Description of the task
Range to output from the entries below: the line containing "положительные числа, зависящие" through the line containing "говоря, различные в разных местах;". Set it down exactly, ends included, nothing else.

------ Records shown

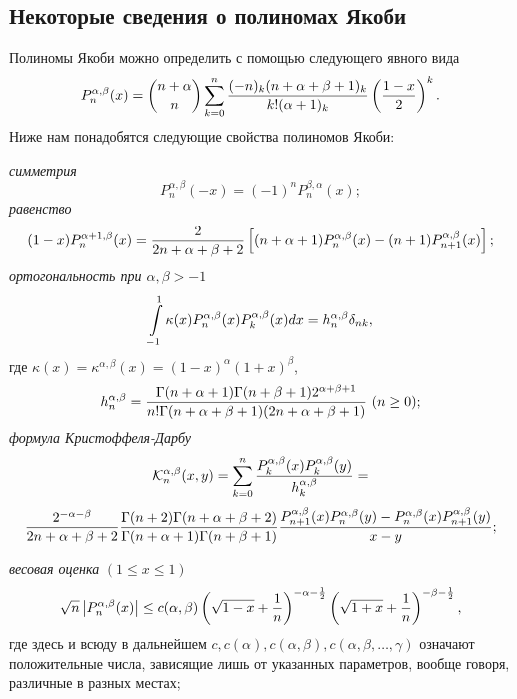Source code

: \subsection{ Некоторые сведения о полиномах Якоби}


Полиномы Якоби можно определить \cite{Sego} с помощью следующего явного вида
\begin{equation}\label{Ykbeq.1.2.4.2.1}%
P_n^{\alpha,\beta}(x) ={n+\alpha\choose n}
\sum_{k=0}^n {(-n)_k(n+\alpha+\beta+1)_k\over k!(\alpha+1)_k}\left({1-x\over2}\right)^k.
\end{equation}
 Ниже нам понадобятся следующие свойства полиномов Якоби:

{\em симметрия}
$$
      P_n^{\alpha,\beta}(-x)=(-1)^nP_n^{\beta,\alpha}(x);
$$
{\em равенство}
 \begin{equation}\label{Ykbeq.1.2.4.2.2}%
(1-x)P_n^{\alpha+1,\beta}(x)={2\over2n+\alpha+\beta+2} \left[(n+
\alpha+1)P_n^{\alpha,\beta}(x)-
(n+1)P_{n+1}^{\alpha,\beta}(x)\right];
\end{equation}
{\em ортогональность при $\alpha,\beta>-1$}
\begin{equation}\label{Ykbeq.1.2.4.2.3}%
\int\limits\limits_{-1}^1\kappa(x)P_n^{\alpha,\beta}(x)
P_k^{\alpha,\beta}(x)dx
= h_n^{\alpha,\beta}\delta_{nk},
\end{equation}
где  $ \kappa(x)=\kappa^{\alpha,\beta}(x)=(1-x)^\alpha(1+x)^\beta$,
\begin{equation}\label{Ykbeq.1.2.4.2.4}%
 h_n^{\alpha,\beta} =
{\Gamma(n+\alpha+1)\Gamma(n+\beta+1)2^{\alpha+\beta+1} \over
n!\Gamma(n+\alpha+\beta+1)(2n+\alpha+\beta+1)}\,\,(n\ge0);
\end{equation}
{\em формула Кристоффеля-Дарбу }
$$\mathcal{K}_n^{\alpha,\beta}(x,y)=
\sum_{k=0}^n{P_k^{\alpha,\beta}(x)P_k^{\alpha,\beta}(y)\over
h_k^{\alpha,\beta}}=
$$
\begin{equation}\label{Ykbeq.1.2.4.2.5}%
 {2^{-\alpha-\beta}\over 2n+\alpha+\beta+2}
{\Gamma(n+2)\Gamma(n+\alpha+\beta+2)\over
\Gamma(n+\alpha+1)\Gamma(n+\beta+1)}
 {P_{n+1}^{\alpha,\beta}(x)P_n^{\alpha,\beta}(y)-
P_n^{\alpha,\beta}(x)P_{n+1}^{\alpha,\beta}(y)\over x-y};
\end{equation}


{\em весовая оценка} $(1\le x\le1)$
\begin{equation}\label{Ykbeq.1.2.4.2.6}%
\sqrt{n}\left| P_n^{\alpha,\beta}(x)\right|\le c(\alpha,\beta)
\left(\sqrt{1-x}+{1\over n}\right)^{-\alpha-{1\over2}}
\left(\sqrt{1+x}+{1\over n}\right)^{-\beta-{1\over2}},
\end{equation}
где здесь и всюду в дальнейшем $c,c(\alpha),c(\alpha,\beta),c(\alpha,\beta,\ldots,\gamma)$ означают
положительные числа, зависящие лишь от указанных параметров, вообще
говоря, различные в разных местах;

------------
------ Records shown

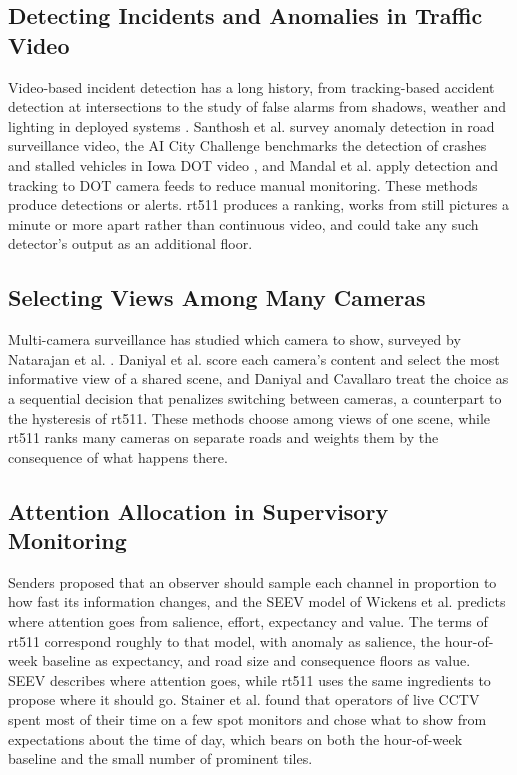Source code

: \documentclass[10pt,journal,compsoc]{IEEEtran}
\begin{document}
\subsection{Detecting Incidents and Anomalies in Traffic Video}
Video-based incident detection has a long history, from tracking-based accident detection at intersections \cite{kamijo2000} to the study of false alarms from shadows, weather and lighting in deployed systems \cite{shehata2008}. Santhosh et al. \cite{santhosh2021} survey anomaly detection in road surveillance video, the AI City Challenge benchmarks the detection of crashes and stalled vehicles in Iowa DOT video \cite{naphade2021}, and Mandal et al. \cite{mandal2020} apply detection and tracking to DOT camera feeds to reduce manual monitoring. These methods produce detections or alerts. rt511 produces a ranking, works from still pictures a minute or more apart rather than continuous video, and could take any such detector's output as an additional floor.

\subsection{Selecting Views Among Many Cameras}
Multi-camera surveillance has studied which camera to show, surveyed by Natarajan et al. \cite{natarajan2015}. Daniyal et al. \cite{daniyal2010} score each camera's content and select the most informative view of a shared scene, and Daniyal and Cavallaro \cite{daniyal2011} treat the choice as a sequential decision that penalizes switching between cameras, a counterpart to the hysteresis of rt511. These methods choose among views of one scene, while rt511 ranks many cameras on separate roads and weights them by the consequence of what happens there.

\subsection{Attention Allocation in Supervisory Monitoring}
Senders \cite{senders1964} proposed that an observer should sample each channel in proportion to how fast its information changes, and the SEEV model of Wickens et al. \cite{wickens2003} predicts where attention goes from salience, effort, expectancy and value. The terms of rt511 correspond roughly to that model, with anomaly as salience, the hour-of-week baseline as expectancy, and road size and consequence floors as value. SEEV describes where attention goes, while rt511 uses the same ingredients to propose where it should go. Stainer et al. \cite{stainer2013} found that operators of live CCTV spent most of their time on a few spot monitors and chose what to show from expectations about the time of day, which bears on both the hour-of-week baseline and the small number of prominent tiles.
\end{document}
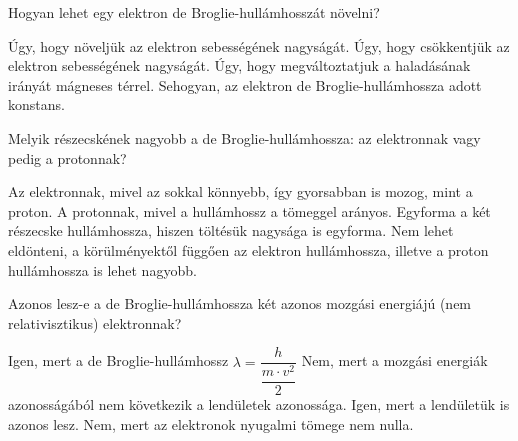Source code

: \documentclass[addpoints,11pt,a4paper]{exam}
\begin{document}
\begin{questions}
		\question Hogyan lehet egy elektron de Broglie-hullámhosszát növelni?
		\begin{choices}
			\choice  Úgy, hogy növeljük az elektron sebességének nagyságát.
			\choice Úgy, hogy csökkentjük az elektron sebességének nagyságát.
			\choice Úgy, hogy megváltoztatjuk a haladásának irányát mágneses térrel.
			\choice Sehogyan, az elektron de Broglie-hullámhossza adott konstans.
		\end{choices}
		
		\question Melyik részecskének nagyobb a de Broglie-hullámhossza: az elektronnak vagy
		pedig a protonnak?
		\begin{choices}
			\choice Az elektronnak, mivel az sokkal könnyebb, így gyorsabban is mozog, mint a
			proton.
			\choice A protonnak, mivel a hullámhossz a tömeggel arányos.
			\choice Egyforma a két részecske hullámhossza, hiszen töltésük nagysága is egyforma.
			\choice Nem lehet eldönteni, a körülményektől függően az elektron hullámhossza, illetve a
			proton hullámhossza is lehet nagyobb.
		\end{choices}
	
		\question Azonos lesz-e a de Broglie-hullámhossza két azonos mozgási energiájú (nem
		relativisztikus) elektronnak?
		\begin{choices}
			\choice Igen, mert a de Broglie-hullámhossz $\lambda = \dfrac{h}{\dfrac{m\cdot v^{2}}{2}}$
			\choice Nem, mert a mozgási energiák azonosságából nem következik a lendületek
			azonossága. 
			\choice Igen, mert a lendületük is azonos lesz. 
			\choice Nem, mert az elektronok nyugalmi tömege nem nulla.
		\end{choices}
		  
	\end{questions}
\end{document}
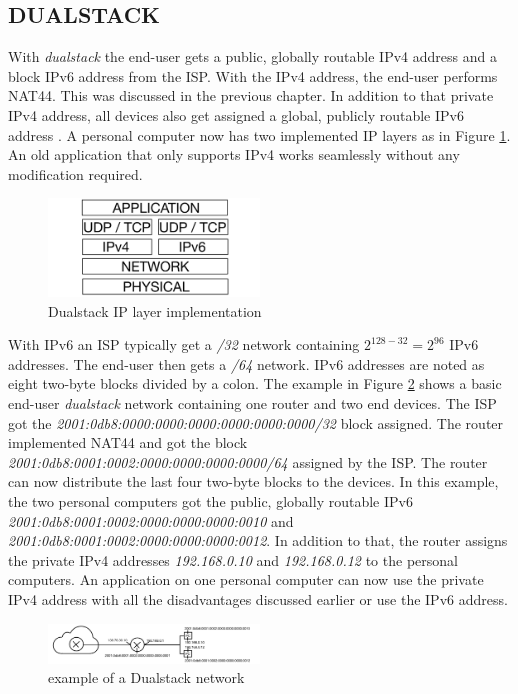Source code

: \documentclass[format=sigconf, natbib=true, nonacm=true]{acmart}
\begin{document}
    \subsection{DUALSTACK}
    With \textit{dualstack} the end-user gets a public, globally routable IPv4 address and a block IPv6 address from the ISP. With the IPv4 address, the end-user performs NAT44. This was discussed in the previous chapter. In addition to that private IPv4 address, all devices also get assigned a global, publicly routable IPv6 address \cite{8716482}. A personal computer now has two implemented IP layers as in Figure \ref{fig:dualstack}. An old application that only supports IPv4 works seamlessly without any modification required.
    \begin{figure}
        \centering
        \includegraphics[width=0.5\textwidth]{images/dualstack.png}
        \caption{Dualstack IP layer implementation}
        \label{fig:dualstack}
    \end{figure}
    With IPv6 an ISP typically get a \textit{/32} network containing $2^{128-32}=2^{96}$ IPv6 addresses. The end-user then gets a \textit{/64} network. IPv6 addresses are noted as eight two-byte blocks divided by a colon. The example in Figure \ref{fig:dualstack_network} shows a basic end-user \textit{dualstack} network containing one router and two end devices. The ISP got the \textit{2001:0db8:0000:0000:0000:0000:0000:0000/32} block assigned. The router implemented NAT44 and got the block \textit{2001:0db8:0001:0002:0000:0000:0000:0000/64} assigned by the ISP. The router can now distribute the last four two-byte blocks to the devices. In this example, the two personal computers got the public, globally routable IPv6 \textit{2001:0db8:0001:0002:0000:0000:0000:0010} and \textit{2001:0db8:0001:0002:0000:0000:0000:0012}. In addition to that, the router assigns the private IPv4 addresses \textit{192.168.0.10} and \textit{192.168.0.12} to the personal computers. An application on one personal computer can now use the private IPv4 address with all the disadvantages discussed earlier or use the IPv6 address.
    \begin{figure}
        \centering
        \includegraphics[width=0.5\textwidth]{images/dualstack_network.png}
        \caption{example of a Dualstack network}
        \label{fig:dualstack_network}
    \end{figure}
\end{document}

------------

Response to the task
положительные числа, зависящие лишь от указанных параметров, вообще
говоря, различные в разных местах;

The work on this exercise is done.